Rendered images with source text
════

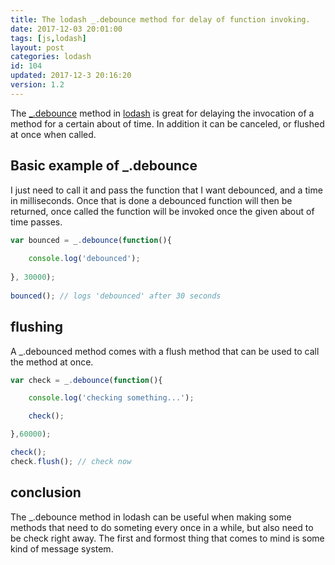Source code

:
 ```yaml
---
title: The lodash _.debounce method for delay of function invoking.
date: 2017-12-03 20:01:00
tags: [js,lodash]
layout: post
categories: lodash
id: 104
updated: 2017-12-3 20:16:20
version: 1.2
---
```


The [\_.debounce](https://lodash.com/docs/4.17.4#debounce) method in [lodash](https://lodash.com/) is great for delaying the invocation of a method for a certain about of time. In addition it can be canceled, or flushed at once when called.

<!-- more -->

## Basic example of \_.debounce

I just need to call it and pass the function that I want debounced, and a time in milliseconds. Once that is done a debounced function will then be returned, once called the function will be invoked once the given about of time passes.

```js
var bounced = _.debounce(function(){
 
    console.log('debounced');
 
}, 30000);
 
bounced(); // logs 'debounced' after 30 seconds
```

## flushing

A \_.debounced method comes with a flush method that can be used to call the method at once.

```js
var check = _.debounce(function(){

    console.log('checking something...');

    check();

},60000);

check();
check.flush(); // check now
```

## conclusion

The \_.debounce method in lodash can be useful when making some methods that need to do someting every once in a while, but also need to be check right away. The first and formost thing that comes to mind is some kind of message system.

════

For each line of the entries that holds the word "console", pull that line out.

→ **Exercise output**:
    console.log('debounced');
    console.log('checking something...');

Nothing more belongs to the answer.